El Adviento tiene también otra dimensión: purificar la espera, purificar la esperanza, porque aquel Señor que vino, volverá. Y volverá a preguntarnos: ¿cómo ha ido tu vida? Será un encuentro personal: ese encuentro personal con el Señor, hoy, lo tendremos en la Eucaristía, pero no podemos tener un encuentro así, personal, con la Navidad de hace dos mil años, aunque sí tenemos la memoria de aquel momento. Pero, cuando Él vuelva tendremos un encuentro personal. Eso es purificar la esperanza: ¿adónde vamos, adónde nos lleva el camino? Pues, no sé, ¿has oído que ha muerto? ¡Pobrecillo! Recemos por él. Ha muerto, sí, pero mañana moriré yo, y encontraré al Señor, en ese encuentro personal, y también volverá el Señor después, para hacer cuentas con el mundo. Así pues purificar la memoria de lo que pasó en Belén, purificar la esperanza, purificar el fin. Porque no somos animales que mueren; cada uno encontrará cara a cara el Señor: cara a cara. Y es oportuno preguntarse: ¿Tú lo piensas? ¿Qué dirás? El Adviento sirve para pensar en ese momento, en el encuentro definitivo con el Señor. Esta es la segunda dimensión.
La tercera dimensión es más diaria: purificar la vigilancia. Además, vigilancia y oración son dos palabras para el Adviento, porque el Señor vino en la historia en Belén, y vendrá, al final del mundo y también al final de la vida de cada uno. Pero el Señor viene cada día, cada momento, a nuestro corazón, con la inspiración del Espíritu Santo. Y así es bueno preguntarse: ¿Yo escucho, sé lo que pasa en mi corazón cada día? ¿O soy una persona que busca novedades, con la expectativa de los atenienses que iban a la plaza cuando llegó Pablo: ¿qué novedades hay hoy? Es vivir siempre de las novedades, no de la novedad. Purificar esa espera es transformar las novedades en sorpresa, nuestro Dios es el Dios de las sorpresas: nos sorprende siempre. ¿Has terminado la jornada de hoy? —Sí, estoy cansado, he trabajado mucho y he tenido este problema y ahora veo un poco la tele y luego me acuesto. —Y tú, ¿no sabes qué ha pasado en tu corazón hoy? Que el Señor nos purifique en esta tercera dimensión de cada día: ¿qué sucede en mi corazón? ¿Ha venido el Señor? ¿Me ha dado alguna inspiración? ¿Me ha reprochado algo?
En el fondo, se trata de cuidar nuestra casa interior; y el Adviento es también un poco para eso. De aquí la importancia de vivir en plenitud las tres dimensiones del Adviento.
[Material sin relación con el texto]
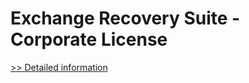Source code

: # Exchange Recovery Suite - Corporate License
[>> Detailed information](https://secure.shareit.com/shareit/product.html?productid=300865957&affiliateid=200057808)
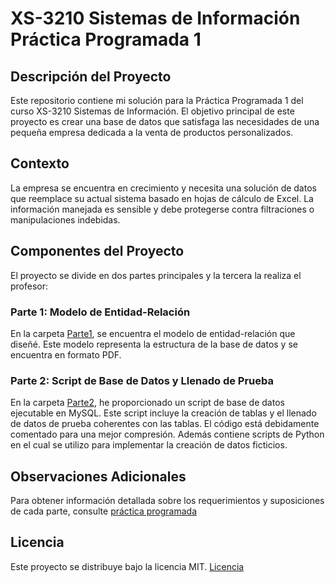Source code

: # XS-3210 Sistemas de Información Práctica Programada 1

## Descripción del Proyecto
Este repositorio contiene mi solución para la Práctica Programada 1 del curso XS-3210 Sistemas de Información. El objetivo principal de este proyecto es crear una base de datos que satisfaga las necesidades de una pequeña empresa dedicada a la venta de productos personalizados.

## Contexto
La empresa se encuentra en crecimiento y necesita una solución de datos que reemplace su actual sistema basado en hojas de cálculo de Excel. La información manejada es sensible y debe protegerse contra filtraciones o manipulaciones indebidas.

## Componentes del Proyecto
El proyecto se divide en dos partes principales y la tercera la realiza el profesor:

### Parte 1: Modelo de Entidad-Relación

En la carpeta [Parte1](Parte1), se encuentra el modelo de entidad-relación que diseñé. Este modelo representa la estructura de la base de datos y se encuentra en formato PDF.
### Parte 2: Script de Base de Datos y Llenado de Prueba

En la carpeta [Parte2](Parte2), he proporcionado un script de base de datos ejecutable en MySQL. Este script incluye la creación de tablas y el llenado de datos de prueba coherentes con las tablas. El código está debidamente comentado para una mejor compresión. Además contiene scripts de Python en el cual se utilizo para implementar la creación de datos ficticios.

## Observaciones Adicionales
Para obtener información detallada sobre los requerimientos y suposiciones de cada parte, consulte [práctica programada](Pratica_Programada1.pdf)

## Licencia
Este proyecto se distribuye bajo la licencia MIT. [Licencia](LICENSE)

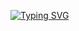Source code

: <a href="https://git.io/typing-svg"><img src="https://readme-typing-svg.demolab.com?font=montserrat&pause=1000&color=FF0000&center=true&vCenter=true&width=435&lines=Hello+from+%7B%7B+windows+%7D%7D!+++++++++++++++++++++++++++++++++++++++++++++++++++++" alt="Typing SVG" /></a>
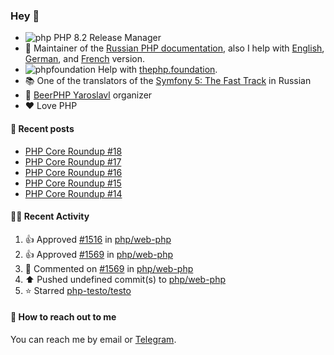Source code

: ### Hey 👋

- ![php](https://user-images.githubusercontent.com/4685504/174548850-037dfd35-3b33-4154-9c50-95efd45ba66a.png) PHP 8.2 Release Manager
- 📖 Maintainer of the [Russian PHP documentation](https://github.com/php/doc-ru), also I help with [English](https://github.com/php/doc-en), [German](https://github.com/php/doc-de), and [French](https://github.com/php/doc-fr) version.
- ![phpfoundation](https://user-images.githubusercontent.com/4685504/174548733-72f62c18-f57e-47a6-8201-cb3d87e06b98.png) Help with [thephp.foundation](https://github.com/ThePHPF/thephp.foundation).
- 📚 One of the translators of
  the [Symfony 5: The Fast Track](https://symfony.com/doc/current/the-fast-track/ru/index.html)
  in Russian
- 🍻 [BeerPHP Yaroslavl](https://github.com/beerphp/yaroslavl) organizer
- ❤️ Love PHP

#### 📜 Recent posts

<!-- BLOG-POST-LIST:START -->
- [PHP Core Roundup #18](https://thephp.foundation/blog/2023/11/01/php-core-roundup-18/)
- [PHP Core Roundup #17](https://thephp.foundation/blog/2023/10/01/php-core-roundup-17/)
- [PHP Core Roundup #16](https://thephp.foundation/blog/2023/09/01/php-core-roundup-16/)
- [PHP Core Roundup #15](https://thephp.foundation/blog/2023/08/01/php-core-roundup-15/)
- [PHP Core Roundup #14](https://thephp.foundation/blog/2023/07/01/php-core-roundup-14/)
<!-- BLOG-POST-LIST:END -->

#### 👨‍💻 Recent Activity

<!--RECENT_ACTIVITY:start-->
1. 👍 Approved [#1516](https://github.com/php/web-php/pull/1516#pullrequestreview-3403148372) in [php/web-php](https://github.com/php/web-php)<br>
2. 👍 Approved [#1569](https://github.com/php/web-php/pull/1569#pullrequestreview-3403125447) in [php/web-php](https://github.com/php/web-php)<br>
3. 💬 Commented on [#1569](https://github.com/php/web-php/pull/1569#issuecomment-3471962174) in [php/web-php](https://github.com/php/web-php)<br>
4. ⬆️ Pushed undefined commit(s) to [php/web-php](https://github.com/php/web-php)<br>
5. ⭐ Starred [php-testo/testo](https://github.com/php-testo/testo)<br>
<!--RECENT_ACTIVITY:end-->

#### 💌 How to reach out to me

You can reach me by email or [Telegram](https://t.me/saundefined).
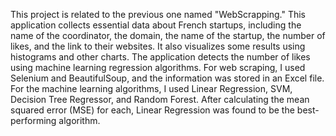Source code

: This project is related to the previous one named "WebScrapping." This application collects essential data about French startups, including the name of the coordinator, the domain, the name of the startup, 
the number of likes, and the link to their websites. It also visualizes some results using histograms and other charts. 
The application detects the number of likes using machine learning regression algorithms.
For web scraping, I used Selenium and BeautifulSoup, and the information was stored in an Excel file. For the machine learning algorithms, I used Linear Regression, SVM, Decision Tree Regressor, 
and Random Forest. After calculating the mean squared error (MSE) for each, Linear Regression was found to be the best-performing algorithm.
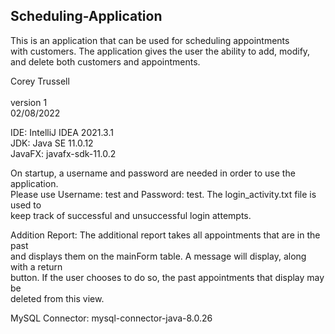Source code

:## Scheduling-Application

This is an application that can be used for scheduling appointments </br> 
with customers. The application gives the user the ability to add, modify, </br>
and delete both customers and appointments.

Corey Trussell </br></br>
version 1 </br>
02/08/2022

IDE: IntelliJ IDEA 2021.3.1 </br>
JDK: Java SE 11.0.12 </br>
JavaFX: javafx-sdk-11.0.2

On startup, a username and password are needed in order to use the application. </br>
Please use Username: test and Password: test. The login_activity.txt file is used to </br>
keep track of successful and unsuccessful login attempts.

Addition Report: The additional report takes all appointments that are in the past </br>
and displays them on the mainForm table. A message will display, along with a return </br>
button. If the user chooses to do so, the past appointments that display may be </br>
deleted from this view.

MySQL Connector: mysql-connector-java-8.0.26
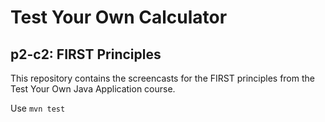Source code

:# Test Your Own Calculator
## p2-c2: FIRST Principles

This repository contains the screencasts for the FIRST principles 
from the Test Your Own Java Application course.

Use `mvn test`

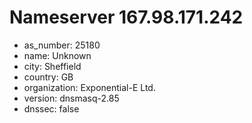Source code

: # Nameserver 167.98.171.242

* as_number: 25180
* name: Unknown
* city: Sheffield
* country: GB
* organization: Exponential-E Ltd.
* version: dnsmasq-2.85
* dnssec: false
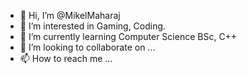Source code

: - 👋 Hi, I’m @MikelMaharaj
- 👀 I’m interested in Gaming, Coding.
- 🌱 I’m currently learning Computer Science BSc, C++
- 💞️ I’m looking to collaborate on ...
- 📫 How to reach me ...

<!---
MikelMaharaj/MikelMaharaj is a ✨ special ✨ repository because its `README.md` (this file) appears on your GitHub profile.
You can click the Preview link to take a look at your changes.
--->
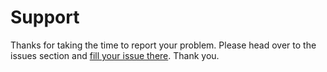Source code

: # Support


Thanks for taking the time to report your problem. Please head over to the issues section and [fill your issue there](https://github.com/pullrequestbadge/support/issues/new). Thank you.
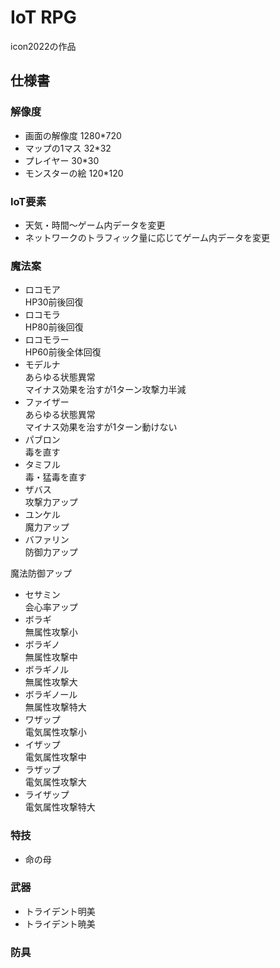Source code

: # IoT RPG  
icon2022の作品  
## 仕様書  
### 解像度  
- 画面の解像度
1280*720  
- マップの1マス
32*32  
- プレイヤー
30*30  
- モンスターの絵
120*120  
  
### IoT要素  
- 天気・時間～ゲーム内データを変更  
- ネットワークのトラフィック量に応じてゲーム内データを変更  
  
### 魔法案  
- ロコモア  
HP30前後回復  
- ロコモラ  
HP80前後回復
- ロコモラー  
HP60前後全体回復
- モデルナ  
あらゆる状態異常  
マイナス効果を治すが1ターン攻撃力半減  
- ファイザー  
あらゆる状態異常  
マイナス効果を治すが1ターン動けない  
- パブロン  
毒を直す  
- タミフル  
毒・猛毒を直す  
- ザバス  
攻撃力アップ  
- ユンケル  
魔力アップ  
- バファリン  
防御力アップ  

魔法防御アップ
- セサミン  
会心率アップ  
- ボラギ  
無属性攻撃小  
- ボラギノ  
無属性攻撃中  
- ボラギノル  
無属性攻撃大  
- ボラギノール  
無属性攻撃特大  
- ワザップ  
電気属性攻撃小
- イザップ  
電気属性攻撃中
- ラザップ  
電気属性攻撃大
- ライザップ  
電気属性攻撃特大
### 特技
- 命の母  

### 武器
- トライデント明美  
- トライデント暁美  

### 防具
Purificar la memoria para recordar que no nació un árbol de Navidad, no: ¡nació Jesucristo! El árbol es una bonita señal, pero nació Jesucristo, es un misterio. Purificar el futuro: un día me encontraré cara a cara con Jesucristo: ¿qué le diré? ¿Le hablaré mal de los demás? Y la tercera dimensión: hoy. ¿Qué pasa hoy en mi corazón cuando el Señor viene y llama a la puerta? Es el encuentro de todos los días con el Señor. Pidamos que el Señor nos dé esta gracia de la purificación del pasado, del futuro y del presente para encontrar siempre la memoria, la esperanza y el encuentro diario con Jesucristo.